Stored data entries

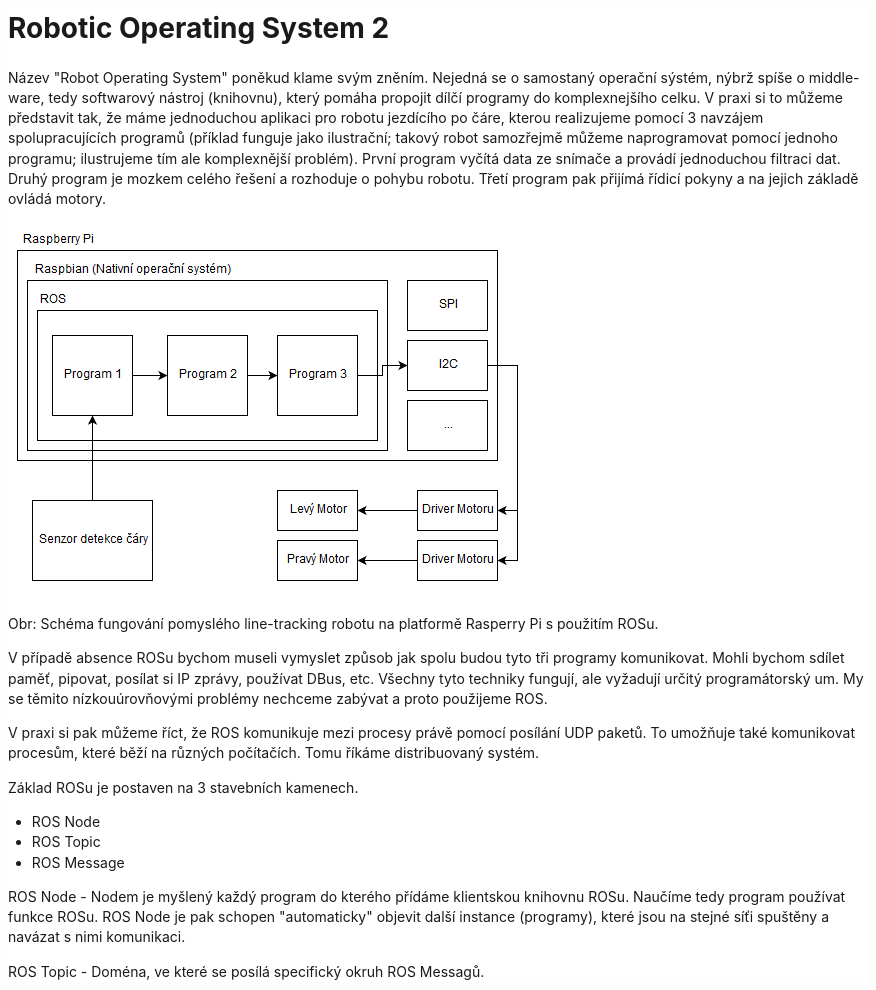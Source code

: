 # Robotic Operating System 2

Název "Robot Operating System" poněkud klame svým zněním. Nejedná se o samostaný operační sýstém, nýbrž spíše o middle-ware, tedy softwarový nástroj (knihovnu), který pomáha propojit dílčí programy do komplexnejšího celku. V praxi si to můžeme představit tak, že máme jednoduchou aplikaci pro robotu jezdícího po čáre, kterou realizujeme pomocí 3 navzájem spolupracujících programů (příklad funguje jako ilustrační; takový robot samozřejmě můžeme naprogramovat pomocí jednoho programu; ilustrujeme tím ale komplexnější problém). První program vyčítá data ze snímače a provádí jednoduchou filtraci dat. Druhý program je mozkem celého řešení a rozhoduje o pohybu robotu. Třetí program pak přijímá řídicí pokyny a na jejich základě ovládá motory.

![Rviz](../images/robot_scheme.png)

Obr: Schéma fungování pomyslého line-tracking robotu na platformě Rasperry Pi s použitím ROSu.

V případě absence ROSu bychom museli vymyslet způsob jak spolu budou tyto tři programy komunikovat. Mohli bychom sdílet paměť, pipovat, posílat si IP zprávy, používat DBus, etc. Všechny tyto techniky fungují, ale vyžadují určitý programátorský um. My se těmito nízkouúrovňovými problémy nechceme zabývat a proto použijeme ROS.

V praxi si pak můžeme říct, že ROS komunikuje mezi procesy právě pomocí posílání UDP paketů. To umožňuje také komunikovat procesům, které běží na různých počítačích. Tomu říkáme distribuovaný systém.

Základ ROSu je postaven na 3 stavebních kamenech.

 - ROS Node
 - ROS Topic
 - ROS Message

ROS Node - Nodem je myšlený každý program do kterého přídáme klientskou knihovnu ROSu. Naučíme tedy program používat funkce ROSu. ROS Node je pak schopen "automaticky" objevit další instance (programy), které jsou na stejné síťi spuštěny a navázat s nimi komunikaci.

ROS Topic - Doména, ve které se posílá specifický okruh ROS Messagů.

* * *

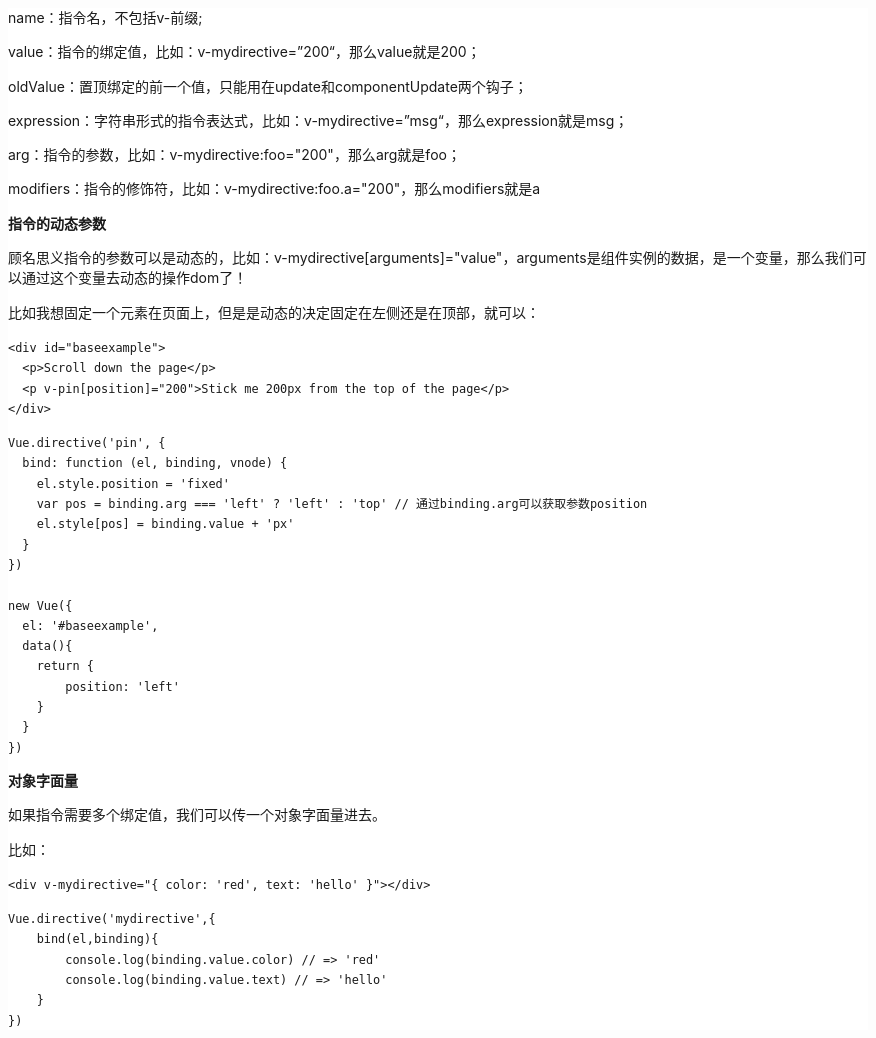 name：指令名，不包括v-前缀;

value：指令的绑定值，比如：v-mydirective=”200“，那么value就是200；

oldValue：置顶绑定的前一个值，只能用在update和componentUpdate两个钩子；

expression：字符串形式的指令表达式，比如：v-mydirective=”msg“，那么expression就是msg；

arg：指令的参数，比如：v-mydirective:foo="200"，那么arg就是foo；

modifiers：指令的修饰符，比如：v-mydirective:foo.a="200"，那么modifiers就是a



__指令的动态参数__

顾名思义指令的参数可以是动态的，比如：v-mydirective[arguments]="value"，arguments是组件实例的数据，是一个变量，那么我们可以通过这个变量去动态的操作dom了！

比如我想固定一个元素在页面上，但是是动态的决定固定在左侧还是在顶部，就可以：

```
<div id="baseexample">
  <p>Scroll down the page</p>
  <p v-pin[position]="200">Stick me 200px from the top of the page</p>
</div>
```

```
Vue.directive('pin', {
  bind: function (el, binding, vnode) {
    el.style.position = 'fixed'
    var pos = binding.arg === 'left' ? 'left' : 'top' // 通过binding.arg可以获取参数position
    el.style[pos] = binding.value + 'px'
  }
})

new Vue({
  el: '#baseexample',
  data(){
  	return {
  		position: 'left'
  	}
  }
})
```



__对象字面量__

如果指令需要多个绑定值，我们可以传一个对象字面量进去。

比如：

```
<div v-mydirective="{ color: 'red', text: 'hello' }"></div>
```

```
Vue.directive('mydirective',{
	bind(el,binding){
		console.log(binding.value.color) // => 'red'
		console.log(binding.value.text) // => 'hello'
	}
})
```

### What you need to do:
Check each line of the entries for the word "binding". State how many lines hold it, and write nothing else.

### Solution:
6